→ **Required action**: Which lines of the data below hold "attacks"? Copy each of them.

⁂

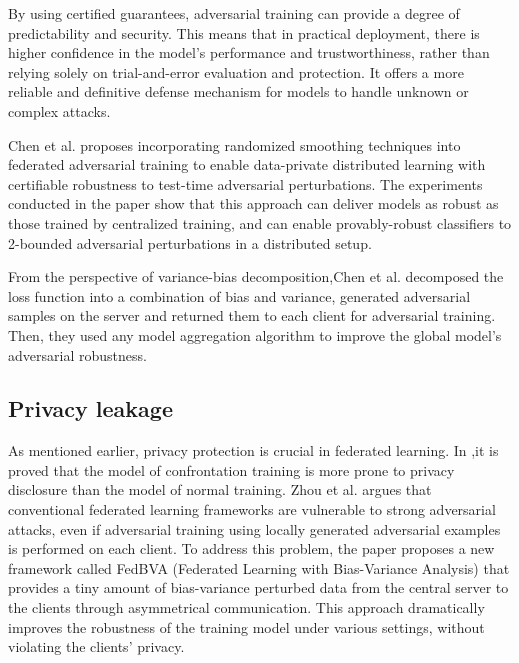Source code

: \documentclass[conference]{IEEEtran}
\begin{document}
By using certified guarantees, adversarial training can provide a degree of predictability and security. 
This means that in practical deployment, there is higher confidence in the model's performance and trustworthiness, 
rather than relying solely on trial-and-error evaluation and protection. 
It offers a more reliable and definitive defense mechanism for models to handle unknown or complex attacks.  

Chen et al.\cite{b104} proposes incorporating randomized smoothing techniques into federated adversarial
training to enable data-private distributed learning with certifiable robustness to test-time adversarial
perturbations. The experiments conducted in the paper show that this approach can deliver models as
robust as those trained by centralized training, and can enable provably-robust classifiers to
2-bounded adversarial perturbations in a distributed setup.

From the perspective of variance-bias decomposition,Chen et al.\cite{b108} decomposed the 
loss function into a combination of bias and variance, generated adversarial samples on the server 
and returned them to each client for adversarial training. Then, they used any model aggregation 
algorithm to improve the global model's adversarial robustness.

\subsection{Privacy leakage} 
As mentioned earlier, privacy protection is crucial in federated learning.
In \cite{b106},it is proved that the model of confrontation training is more prone to
privacy disclosure than the model of normal training.
Zhou et al.\cite{b103} argues that conventional federated learning frameworks are vulnerable
to strong adversarial attacks, even if adversarial training using locally
generated adversarial examples is performed on each client. To address this
problem, the paper proposes a new framework called FedBVA (Federated Learning
with Bias-Variance Analysis) that provides a tiny amount of bias-variance
perturbed data from the central server to the clients through asymmetrical
communication. This approach dramatically improves the robustness of the
training model under various settings, without violating the clients' privacy.
\end{document}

⁂

→ **Output of the exercise**:
It offers a more reliable and definitive defense mechanism for models to handle unknown or complex attacks.  
to strong adversarial attacks, even if adversarial training using locally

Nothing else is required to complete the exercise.